But there are more efficient approaches than this. The vertical farming movement seeks to address this by growing upwards, not outwards.
Taking farming indoors, stacking crops high, and bringing the source of food closer to urban areas means less waste and fewer harmful chemicals are needed to grow what the world’s vast population requires.
Vertical farms are also less labor-intensive since smart technologies like the internet of things (IoT) allow the modern farmer to centrally monitor and control everything, with automation reducing the need for manual input from humans.
Autonomous farming machines
Another aspect revolutionizing farming is the heavy autonomous machinery side of the equation.
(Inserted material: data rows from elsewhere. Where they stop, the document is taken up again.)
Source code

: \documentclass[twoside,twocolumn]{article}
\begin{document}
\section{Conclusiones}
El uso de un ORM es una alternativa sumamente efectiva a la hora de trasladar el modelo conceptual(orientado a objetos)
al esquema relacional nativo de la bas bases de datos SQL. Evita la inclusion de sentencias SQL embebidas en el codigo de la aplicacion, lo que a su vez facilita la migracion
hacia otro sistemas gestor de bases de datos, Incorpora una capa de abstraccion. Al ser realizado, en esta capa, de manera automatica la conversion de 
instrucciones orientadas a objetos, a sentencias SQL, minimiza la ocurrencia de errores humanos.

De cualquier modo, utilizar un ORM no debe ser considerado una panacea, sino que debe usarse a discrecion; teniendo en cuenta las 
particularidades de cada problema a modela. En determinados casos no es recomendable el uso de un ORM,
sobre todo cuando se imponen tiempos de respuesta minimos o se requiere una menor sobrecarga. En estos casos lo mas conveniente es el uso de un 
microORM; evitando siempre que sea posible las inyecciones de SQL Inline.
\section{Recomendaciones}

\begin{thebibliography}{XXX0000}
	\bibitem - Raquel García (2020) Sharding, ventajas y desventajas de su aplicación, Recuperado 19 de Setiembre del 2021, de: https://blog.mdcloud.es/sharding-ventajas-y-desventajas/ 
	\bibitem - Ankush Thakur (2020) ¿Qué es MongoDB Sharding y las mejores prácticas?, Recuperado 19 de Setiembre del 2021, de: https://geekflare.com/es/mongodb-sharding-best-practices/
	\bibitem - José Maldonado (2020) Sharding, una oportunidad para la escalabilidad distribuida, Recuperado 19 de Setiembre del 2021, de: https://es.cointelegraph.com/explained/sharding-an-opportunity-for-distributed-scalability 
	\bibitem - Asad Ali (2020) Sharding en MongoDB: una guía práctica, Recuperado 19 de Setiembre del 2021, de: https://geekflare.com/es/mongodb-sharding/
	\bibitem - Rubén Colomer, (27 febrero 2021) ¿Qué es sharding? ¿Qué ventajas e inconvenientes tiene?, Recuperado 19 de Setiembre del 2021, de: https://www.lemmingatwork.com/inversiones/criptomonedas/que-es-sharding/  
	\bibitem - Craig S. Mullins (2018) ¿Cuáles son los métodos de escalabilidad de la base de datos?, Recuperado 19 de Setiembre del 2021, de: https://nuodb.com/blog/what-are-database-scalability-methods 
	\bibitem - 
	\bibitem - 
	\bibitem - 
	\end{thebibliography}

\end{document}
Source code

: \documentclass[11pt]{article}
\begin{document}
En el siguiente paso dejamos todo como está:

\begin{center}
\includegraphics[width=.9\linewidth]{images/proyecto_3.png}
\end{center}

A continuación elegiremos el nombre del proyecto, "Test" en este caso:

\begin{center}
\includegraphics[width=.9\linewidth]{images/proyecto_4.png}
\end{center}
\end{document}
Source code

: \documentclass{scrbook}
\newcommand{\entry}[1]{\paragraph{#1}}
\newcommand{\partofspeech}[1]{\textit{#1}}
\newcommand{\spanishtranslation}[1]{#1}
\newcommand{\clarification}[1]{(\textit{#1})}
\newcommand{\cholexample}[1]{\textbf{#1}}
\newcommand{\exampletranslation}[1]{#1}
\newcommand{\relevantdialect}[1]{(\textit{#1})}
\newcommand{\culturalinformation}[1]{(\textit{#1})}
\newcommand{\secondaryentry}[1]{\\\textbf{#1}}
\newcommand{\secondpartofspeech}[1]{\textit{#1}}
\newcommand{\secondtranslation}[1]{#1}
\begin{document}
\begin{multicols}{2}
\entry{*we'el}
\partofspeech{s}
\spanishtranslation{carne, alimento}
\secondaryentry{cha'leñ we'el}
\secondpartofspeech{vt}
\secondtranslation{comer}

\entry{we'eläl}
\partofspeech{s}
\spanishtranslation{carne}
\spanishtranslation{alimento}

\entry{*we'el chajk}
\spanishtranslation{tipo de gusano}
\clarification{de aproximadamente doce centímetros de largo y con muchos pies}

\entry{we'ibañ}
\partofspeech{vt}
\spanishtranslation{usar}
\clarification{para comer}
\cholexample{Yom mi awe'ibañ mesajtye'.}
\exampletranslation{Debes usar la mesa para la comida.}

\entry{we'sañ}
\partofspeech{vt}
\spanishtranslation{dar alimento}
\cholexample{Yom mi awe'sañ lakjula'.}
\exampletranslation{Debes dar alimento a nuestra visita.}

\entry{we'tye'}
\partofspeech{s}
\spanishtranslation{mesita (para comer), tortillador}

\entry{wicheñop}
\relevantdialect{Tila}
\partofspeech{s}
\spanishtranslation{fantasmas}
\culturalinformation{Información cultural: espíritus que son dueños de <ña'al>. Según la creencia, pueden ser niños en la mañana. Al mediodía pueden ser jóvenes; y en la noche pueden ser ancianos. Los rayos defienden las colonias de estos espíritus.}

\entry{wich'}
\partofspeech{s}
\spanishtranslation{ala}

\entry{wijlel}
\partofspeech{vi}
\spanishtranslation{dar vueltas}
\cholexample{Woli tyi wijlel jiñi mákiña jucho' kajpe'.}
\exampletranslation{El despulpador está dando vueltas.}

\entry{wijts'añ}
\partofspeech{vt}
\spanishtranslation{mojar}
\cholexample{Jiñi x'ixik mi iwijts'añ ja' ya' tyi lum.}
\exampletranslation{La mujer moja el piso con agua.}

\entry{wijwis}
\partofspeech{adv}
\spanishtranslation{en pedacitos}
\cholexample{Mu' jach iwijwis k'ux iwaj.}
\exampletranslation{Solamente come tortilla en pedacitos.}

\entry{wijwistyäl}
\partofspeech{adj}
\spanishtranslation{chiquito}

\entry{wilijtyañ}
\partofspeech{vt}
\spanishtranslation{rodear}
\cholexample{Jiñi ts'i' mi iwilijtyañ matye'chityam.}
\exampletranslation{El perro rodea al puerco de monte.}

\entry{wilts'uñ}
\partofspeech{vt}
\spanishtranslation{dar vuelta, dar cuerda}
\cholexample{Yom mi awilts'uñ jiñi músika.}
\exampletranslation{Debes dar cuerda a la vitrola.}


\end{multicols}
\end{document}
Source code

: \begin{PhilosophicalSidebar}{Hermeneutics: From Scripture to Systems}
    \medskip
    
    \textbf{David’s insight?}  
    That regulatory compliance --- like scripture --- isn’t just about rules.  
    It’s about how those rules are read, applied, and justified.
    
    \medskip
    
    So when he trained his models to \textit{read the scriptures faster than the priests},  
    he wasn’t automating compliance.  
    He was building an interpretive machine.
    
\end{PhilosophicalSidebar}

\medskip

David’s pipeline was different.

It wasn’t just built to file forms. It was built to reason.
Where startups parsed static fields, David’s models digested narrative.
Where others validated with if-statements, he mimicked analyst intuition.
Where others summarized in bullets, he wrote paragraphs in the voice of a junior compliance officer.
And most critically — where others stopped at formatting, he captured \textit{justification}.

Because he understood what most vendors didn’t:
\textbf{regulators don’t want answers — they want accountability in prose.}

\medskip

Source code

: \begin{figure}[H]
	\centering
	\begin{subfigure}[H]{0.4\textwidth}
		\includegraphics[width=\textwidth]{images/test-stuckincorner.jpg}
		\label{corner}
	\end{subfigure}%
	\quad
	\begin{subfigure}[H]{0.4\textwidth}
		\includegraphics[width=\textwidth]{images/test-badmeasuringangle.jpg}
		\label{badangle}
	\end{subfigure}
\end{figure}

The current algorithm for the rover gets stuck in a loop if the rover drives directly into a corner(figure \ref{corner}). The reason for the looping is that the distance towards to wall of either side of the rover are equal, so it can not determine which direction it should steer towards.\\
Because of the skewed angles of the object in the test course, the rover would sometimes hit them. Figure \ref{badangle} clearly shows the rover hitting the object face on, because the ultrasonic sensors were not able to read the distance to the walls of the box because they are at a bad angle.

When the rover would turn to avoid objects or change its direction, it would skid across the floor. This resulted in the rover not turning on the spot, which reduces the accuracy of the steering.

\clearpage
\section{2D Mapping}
There have been electric tractors and efficient, agriculture trucks for some time now, and the plan is for fully autonomous equipment to eventually replace traditional vehicles in the years to come.
All sorts of advantages come with automating the process of controlling large equipment, particularly during planting and harvesting. Self-driving tractors don’t need to take breaks, so people won’t be required to stay at the controls morning, noon and night when the most important seasons roll around.
In addition, there’s the question of efficiency and precision. An automated, GPS-controlled vehicle can move with near-millimeter accuracy, making better use of the available land and inputs and using less energy in the process.
Even safety is bolstered through the autonomy of movement for heavy machinery. Taking humans out of hazardous situations is appealing in agriculture and across every other industry.
It’s also worth touching on drones’ role in farming and how this will likely increase as time passes.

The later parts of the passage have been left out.